A ship's log that was filled in at departure and then abandoned until arrival does not tell you what the conditions were when the decision to continue was made. A running log does.
The Tidal Data That Changes the Plan Before You Leave
High Water at Destination and Low Water at Destination are the two fields that determine whether a passage plan is viable before the engine is started. The Medway and lower Thames run tidal systems where the difference between arriving at low water and arriving at high water can mean the difference between getting into Yalding — which requires passing under a bridge with limited air draft at anything near high water — or sitting at anchor in the reach for three hours waiting for the tide to fall.

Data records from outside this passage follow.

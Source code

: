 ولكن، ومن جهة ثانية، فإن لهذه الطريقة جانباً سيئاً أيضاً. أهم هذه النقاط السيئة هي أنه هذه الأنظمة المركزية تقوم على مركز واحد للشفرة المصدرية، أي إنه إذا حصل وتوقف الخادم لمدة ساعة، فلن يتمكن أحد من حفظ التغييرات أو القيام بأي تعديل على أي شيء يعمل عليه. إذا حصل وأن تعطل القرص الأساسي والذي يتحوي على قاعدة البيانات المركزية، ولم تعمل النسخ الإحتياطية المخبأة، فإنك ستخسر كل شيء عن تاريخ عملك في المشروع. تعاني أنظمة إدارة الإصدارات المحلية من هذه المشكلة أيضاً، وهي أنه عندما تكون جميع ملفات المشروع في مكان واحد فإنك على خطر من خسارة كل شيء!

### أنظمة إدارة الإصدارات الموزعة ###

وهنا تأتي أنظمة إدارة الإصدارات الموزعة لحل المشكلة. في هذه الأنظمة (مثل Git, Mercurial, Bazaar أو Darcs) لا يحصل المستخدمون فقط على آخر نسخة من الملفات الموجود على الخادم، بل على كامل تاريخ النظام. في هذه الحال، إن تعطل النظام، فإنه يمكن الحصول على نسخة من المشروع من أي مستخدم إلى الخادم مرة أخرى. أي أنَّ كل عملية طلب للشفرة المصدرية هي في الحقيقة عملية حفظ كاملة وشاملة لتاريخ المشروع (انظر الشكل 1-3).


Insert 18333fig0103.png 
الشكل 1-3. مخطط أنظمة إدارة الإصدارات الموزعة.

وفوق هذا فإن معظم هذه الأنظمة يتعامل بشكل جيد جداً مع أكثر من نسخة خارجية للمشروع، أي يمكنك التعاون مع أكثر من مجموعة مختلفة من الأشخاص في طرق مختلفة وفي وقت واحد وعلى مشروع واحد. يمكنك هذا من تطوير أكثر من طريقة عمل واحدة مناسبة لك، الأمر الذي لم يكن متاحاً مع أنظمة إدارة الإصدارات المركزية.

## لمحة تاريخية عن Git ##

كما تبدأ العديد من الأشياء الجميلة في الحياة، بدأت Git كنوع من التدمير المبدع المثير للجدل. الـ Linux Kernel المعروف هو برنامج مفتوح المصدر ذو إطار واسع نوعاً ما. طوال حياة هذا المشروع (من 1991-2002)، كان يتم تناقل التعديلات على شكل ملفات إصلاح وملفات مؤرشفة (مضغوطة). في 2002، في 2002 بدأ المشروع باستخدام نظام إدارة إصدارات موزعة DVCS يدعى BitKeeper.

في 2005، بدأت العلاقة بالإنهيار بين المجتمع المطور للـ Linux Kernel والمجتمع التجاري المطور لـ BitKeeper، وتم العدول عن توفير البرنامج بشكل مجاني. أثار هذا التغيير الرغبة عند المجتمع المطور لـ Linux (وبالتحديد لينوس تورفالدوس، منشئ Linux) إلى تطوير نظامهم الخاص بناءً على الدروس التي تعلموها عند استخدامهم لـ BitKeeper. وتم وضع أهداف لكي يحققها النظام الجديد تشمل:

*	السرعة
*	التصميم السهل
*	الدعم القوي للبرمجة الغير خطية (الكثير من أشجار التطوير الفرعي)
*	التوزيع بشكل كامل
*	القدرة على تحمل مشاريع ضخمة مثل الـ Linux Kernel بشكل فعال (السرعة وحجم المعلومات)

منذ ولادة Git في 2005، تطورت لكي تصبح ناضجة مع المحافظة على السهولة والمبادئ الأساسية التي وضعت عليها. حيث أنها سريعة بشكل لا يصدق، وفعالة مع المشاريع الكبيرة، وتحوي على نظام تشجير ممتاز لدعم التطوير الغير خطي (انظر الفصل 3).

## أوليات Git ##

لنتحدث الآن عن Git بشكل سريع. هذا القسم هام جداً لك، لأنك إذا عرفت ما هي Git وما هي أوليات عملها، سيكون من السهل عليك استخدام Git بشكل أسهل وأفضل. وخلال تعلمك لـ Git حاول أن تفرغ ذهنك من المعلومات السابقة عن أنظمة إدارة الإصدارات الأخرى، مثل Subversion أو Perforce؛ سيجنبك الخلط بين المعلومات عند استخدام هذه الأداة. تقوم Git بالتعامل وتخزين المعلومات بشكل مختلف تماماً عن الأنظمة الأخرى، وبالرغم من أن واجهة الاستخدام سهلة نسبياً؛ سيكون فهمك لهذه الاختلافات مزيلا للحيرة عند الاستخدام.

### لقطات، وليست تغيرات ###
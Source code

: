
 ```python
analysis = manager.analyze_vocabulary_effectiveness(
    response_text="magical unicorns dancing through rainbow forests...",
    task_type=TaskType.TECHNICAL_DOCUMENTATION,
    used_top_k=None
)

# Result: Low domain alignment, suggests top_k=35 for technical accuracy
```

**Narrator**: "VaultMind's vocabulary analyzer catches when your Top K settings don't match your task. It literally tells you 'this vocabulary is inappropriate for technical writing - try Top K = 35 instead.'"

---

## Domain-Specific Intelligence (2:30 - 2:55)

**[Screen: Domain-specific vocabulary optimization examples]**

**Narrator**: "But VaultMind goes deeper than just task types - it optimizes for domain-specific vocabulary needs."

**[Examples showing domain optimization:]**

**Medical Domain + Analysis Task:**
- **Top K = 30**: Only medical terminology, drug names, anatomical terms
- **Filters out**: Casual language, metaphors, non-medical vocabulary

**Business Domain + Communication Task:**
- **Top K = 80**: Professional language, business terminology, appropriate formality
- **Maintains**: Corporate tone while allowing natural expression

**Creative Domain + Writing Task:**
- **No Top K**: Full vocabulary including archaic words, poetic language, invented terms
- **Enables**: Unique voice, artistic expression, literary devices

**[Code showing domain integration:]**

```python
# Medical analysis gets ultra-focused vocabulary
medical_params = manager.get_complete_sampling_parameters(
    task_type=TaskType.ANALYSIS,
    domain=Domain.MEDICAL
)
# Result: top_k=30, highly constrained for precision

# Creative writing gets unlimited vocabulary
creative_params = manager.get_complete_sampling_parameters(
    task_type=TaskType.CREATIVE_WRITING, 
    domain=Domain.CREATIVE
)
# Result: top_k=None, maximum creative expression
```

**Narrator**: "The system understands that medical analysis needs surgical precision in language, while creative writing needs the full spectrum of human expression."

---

These are not secondary planning considerations. They are the constraints around which the departure time is built. A passage plan for Allington Marina to Burnham-on-Crouch that does not reference the tidal window at Queenborough, which sits at the confluence of the Medway and the Swale, is incomplete. The log fields exist so the tidal calculation is recorded at planning time, not reconstructed from memory after the fact.
The three waypoint fields give you intermediate position logs mid-passage. A waypoint at the Medway buoy with a time stamp, a position fix at Stangate Creek entrance, and a final approach position — all with GPS coordinates — create a passage track that is usable for incident reporting if something goes wrong and for debriefing a leg that took longer than planned.
The Engine Log and the Fuel Arithmetic
Engine Hours, Trip Distance (nm), and Fuel Usage are the three fields that turn the log into maintenance and operational data. The fuel usage is calculated automatically from engine hours at a consumption rate of 7.72 litres per hour — a figure calibrated to the specific vessel. Over a season of 30 logged passages, the accumulated engine hours drive the service interval calculation. The 200-hour service for the Bukh or the Yanmar is not theoretical — it is a number that accumulates one logged trip at a time.
Fuel Remaining is calculated from Fuel Added minus the computed Fuel Usage for the trip. This is the field that prevents an embarrassing fuel stop at Chatham Marina because the last four passages were not logged and the total consumption was not tracked.
The Total Trip Time calculation — departure time subtracted from arrival time, converted to hours — gives you the passage rate in knots against the Trip Distance logged. A 22nm passage that took 3h15m at WOT minus tidal assist is 6.8 knots over ground. Compare that against the engine room's calculated hull speed and you know whether you had flood or ebb working for or against you.
The Weather Log section stands independent of the Cruise Log for a reason. Sky state, precipitation, wind speed on the Beaufort scale, wind direction, visibility category, sea state on the Douglas scale, temperature, and pressure are the meteorological record that an MAIB incident form or a damage claim with the insurers will require if a passage ends badly.